Top of INFORMATION PROVIDED
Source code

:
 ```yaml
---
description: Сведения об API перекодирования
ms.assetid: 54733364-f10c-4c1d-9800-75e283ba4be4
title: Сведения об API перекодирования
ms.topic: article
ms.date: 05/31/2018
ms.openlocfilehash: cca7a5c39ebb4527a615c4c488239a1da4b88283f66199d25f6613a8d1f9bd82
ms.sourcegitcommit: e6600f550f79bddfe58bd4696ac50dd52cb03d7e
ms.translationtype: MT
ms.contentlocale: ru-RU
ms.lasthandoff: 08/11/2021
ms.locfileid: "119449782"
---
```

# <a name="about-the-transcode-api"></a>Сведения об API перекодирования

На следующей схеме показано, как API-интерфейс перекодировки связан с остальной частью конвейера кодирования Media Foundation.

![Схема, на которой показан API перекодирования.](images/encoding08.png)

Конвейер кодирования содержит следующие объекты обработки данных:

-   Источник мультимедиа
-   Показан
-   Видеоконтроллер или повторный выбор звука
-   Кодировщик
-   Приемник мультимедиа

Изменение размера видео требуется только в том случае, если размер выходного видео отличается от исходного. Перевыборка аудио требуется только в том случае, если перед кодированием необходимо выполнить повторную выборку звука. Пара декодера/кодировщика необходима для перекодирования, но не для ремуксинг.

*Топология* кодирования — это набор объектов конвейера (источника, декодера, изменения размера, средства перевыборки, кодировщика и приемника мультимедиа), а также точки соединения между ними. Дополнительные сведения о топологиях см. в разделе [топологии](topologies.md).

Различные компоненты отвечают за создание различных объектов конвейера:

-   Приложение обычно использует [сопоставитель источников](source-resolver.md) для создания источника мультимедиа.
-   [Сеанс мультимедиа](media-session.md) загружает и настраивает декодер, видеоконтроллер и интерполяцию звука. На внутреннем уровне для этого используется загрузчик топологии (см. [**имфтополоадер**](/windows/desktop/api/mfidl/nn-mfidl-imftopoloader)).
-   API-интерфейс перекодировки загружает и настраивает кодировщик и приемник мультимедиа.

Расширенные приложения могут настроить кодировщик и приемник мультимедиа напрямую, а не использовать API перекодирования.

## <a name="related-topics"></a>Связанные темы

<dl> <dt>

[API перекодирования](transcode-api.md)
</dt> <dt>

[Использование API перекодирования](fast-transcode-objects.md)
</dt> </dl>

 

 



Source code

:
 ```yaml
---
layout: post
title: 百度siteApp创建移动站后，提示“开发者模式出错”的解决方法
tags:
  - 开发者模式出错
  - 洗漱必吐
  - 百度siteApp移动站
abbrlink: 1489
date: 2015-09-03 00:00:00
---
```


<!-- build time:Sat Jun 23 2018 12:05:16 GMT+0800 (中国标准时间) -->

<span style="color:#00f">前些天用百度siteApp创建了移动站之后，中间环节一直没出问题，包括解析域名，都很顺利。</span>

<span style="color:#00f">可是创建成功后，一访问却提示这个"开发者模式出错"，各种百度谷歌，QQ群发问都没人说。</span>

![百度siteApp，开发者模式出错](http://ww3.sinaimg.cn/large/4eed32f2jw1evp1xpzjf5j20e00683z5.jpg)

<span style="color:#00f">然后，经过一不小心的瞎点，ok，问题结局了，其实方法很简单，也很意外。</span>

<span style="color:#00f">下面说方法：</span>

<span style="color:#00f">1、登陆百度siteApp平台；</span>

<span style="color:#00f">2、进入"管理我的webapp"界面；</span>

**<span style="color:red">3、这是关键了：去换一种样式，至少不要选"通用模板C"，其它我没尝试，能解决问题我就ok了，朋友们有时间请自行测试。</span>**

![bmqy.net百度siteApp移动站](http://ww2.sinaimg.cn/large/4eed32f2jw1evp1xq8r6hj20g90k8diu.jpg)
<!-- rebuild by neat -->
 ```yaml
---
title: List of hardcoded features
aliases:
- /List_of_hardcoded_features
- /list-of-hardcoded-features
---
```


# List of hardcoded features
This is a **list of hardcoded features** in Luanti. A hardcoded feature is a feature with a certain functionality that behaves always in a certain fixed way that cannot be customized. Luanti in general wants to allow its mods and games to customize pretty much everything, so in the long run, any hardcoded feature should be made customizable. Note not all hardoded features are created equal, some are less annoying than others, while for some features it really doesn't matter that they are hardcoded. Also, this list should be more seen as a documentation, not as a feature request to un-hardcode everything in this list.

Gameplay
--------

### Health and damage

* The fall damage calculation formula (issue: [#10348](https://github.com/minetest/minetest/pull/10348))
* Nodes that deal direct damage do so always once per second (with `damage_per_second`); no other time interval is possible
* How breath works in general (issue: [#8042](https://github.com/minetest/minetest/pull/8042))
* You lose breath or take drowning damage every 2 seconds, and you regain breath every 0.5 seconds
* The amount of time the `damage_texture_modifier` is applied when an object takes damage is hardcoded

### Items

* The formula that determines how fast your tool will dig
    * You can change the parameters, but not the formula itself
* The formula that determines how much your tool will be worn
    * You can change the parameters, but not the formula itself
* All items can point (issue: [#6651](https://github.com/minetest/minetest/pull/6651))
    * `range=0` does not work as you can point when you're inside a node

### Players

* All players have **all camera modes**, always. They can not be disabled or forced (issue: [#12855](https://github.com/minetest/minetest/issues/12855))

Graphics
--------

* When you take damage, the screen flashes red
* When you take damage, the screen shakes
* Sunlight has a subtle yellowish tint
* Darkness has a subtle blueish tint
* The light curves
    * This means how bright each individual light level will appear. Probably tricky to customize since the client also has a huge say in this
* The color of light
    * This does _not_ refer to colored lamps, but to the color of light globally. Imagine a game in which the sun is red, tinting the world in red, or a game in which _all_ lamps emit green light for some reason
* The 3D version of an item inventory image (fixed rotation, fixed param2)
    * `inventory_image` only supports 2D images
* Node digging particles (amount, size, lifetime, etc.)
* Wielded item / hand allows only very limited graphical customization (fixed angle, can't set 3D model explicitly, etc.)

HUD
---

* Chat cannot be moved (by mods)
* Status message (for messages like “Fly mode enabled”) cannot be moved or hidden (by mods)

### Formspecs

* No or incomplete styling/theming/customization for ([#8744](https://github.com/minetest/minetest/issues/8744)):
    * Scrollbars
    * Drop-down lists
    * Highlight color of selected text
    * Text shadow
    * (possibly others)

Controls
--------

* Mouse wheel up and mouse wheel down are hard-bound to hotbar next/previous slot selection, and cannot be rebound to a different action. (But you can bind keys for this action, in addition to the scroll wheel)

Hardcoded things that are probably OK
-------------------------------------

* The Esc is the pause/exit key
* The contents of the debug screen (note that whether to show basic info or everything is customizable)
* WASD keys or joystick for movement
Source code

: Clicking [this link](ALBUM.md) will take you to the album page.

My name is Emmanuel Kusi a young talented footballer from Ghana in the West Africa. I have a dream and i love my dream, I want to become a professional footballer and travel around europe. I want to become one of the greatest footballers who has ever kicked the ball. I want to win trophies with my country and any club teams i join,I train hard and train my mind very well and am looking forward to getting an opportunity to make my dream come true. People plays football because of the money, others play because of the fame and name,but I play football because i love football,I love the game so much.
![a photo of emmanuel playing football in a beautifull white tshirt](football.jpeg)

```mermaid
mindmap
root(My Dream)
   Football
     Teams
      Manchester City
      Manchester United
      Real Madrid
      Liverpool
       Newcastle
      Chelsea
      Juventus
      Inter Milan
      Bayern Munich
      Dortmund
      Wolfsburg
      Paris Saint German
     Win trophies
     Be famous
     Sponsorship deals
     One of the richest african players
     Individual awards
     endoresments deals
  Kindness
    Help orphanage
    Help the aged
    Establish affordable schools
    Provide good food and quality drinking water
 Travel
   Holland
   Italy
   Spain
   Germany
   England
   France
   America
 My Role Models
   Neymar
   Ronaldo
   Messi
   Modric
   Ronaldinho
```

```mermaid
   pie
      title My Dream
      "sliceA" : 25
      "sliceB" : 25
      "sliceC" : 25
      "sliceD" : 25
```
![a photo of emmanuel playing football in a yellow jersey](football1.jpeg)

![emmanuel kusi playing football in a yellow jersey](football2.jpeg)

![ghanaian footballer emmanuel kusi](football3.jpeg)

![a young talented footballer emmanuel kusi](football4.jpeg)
Bottom of INFORMATION PROVIDED
▶ _WHAT YOU NEED TO DO_
Everything from the first line above up to and including the line that contains "На следующей схеме" should be printed exactly; please print only that.

▶ _RESULT OF THIS TASK_
Source code

:
 ```yaml
---
description: Сведения об API перекодирования
ms.assetid: 54733364-f10c-4c1d-9800-75e283ba4be4
title: Сведения об API перекодирования
ms.topic: article
ms.date: 05/31/2018
ms.openlocfilehash: cca7a5c39ebb4527a615c4c488239a1da4b88283f66199d25f6613a8d1f9bd82
ms.sourcegitcommit: e6600f550f79bddfe58bd4696ac50dd52cb03d7e
ms.translationtype: MT
ms.contentlocale: ru-RU
ms.lasthandoff: 08/11/2021
ms.locfileid: "119449782"
---
```

# <a name="about-the-transcode-api"></a>Сведения об API перекодирования

На следующей схеме показано, как API-интерфейс перекодировки связан с остальной частью конвейера кодирования Media Foundation.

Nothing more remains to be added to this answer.